Exercise:
Find every line in the entries that holds the string "integrate" and report it.

(Collected data)
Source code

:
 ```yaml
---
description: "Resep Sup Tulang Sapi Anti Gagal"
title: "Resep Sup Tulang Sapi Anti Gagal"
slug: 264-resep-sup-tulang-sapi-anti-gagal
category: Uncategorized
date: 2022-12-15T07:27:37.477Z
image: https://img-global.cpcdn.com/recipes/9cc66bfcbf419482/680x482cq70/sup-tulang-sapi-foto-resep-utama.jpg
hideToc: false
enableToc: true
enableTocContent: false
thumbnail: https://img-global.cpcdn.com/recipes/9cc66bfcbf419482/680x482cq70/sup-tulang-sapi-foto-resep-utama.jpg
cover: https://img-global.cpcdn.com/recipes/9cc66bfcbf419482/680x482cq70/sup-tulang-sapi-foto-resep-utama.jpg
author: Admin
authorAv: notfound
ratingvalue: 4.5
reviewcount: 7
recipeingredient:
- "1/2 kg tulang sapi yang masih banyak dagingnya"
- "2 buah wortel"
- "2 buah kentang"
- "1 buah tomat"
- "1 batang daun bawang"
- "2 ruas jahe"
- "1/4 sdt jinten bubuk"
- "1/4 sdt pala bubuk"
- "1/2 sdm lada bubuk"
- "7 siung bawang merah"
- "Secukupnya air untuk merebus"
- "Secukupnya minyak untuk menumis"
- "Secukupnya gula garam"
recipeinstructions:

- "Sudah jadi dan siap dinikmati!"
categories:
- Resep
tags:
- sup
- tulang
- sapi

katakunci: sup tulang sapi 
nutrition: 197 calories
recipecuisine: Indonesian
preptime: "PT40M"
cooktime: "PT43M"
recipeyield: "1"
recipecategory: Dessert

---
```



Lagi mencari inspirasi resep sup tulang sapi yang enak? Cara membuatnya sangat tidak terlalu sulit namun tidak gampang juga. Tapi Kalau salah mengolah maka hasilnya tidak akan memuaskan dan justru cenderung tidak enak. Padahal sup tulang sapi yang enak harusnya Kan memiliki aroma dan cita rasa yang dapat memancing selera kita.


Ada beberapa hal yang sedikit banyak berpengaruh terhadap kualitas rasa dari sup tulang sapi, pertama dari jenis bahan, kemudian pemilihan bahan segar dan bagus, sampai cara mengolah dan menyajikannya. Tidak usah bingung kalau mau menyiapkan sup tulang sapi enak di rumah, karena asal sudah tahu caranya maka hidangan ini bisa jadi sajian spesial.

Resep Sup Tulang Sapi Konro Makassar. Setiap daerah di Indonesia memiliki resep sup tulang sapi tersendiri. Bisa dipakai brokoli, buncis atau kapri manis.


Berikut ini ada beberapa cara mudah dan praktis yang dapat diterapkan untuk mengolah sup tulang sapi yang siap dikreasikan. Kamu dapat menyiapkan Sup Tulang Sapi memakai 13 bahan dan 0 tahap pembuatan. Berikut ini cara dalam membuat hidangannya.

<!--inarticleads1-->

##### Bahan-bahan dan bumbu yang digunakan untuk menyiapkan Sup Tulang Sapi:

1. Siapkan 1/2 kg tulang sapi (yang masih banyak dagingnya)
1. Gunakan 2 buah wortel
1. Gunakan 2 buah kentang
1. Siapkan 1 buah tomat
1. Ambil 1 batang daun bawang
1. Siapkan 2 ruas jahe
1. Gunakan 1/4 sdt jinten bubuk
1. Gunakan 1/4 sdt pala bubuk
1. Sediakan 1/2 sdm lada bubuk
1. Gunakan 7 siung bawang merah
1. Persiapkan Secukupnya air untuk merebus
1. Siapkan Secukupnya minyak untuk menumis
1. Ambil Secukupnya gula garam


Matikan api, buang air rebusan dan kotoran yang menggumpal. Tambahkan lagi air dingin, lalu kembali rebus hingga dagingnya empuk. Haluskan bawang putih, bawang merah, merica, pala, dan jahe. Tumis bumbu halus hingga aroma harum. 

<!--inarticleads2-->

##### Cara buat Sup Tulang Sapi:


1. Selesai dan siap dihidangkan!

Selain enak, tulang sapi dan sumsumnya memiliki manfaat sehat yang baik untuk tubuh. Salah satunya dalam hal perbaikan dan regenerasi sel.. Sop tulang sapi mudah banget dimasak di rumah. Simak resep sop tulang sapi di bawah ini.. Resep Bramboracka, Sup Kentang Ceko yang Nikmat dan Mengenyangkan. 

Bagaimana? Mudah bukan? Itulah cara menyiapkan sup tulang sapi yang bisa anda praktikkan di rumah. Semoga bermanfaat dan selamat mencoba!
--
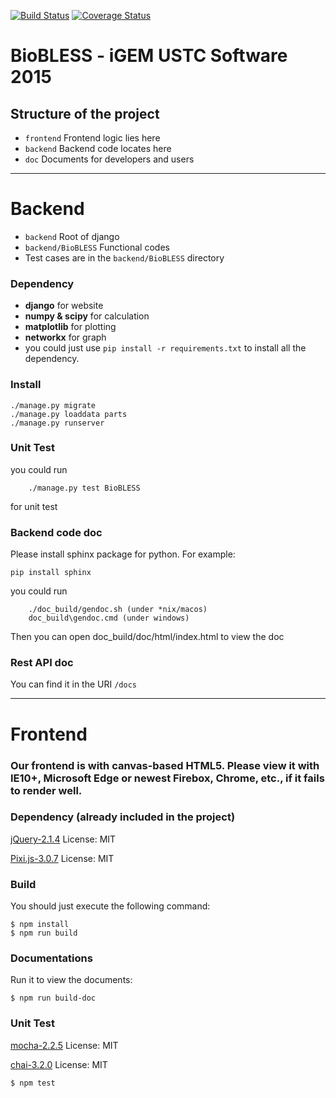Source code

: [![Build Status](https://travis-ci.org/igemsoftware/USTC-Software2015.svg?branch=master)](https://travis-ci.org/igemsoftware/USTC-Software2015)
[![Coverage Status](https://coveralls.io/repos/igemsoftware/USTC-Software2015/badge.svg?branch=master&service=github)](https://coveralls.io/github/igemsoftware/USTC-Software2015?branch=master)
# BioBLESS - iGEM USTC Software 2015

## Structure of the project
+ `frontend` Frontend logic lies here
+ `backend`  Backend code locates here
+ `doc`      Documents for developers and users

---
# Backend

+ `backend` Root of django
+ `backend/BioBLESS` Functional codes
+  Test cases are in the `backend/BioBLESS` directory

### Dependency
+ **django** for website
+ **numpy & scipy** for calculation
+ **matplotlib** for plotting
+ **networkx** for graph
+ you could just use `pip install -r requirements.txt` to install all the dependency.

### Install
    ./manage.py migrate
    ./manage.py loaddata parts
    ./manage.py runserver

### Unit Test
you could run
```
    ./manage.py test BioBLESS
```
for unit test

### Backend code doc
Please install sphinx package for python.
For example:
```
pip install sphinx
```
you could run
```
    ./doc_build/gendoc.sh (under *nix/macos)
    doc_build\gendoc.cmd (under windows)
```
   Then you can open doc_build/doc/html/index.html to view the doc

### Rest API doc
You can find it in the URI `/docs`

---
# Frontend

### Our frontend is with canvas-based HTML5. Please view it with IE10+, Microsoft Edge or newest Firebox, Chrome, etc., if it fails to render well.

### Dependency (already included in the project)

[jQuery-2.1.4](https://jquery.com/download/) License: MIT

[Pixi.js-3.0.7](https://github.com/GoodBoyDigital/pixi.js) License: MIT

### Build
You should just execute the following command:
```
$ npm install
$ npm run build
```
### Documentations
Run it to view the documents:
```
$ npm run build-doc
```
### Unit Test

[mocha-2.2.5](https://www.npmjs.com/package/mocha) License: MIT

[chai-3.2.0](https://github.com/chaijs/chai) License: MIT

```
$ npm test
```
==
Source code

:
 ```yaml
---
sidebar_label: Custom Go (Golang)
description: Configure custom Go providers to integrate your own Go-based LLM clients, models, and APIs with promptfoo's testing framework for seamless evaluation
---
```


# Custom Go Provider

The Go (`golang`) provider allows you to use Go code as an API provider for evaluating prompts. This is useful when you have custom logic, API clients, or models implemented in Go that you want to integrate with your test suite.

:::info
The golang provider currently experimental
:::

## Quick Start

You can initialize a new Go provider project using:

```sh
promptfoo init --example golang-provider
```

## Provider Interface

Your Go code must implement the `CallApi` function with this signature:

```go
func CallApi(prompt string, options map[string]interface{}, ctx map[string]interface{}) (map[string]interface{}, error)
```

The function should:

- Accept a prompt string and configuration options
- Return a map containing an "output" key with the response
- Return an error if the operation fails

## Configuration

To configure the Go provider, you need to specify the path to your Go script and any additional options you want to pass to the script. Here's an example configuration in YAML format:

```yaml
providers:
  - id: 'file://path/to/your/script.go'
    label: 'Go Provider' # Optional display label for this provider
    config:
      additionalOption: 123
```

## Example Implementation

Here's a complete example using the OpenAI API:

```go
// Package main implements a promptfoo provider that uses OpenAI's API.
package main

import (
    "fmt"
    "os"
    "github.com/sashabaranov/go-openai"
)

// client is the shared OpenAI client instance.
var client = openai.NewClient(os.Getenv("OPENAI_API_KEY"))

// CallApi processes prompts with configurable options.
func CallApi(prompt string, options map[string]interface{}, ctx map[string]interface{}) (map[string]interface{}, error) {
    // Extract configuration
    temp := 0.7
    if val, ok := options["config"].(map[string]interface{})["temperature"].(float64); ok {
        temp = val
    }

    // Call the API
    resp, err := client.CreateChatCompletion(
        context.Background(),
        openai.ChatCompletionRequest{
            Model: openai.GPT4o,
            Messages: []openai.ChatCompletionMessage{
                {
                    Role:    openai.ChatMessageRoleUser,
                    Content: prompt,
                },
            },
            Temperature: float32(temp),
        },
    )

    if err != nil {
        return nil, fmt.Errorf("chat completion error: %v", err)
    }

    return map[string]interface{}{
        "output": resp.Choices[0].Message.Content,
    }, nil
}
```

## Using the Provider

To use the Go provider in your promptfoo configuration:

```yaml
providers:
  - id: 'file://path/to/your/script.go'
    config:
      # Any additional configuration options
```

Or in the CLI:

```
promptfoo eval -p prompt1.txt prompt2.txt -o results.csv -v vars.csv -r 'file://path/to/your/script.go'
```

Solution to this task:
description: Configure custom Go providers to integrate your own Go-based LLM clients, models, and APIs with promptfoo's testing framework for seamless evaluation
The Go (`golang`) provider allows you to use Go code as an API provider for evaluating prompts. This is useful when you have custom logic, API clients, or models implemented in Go that you want to integrate with your test suite.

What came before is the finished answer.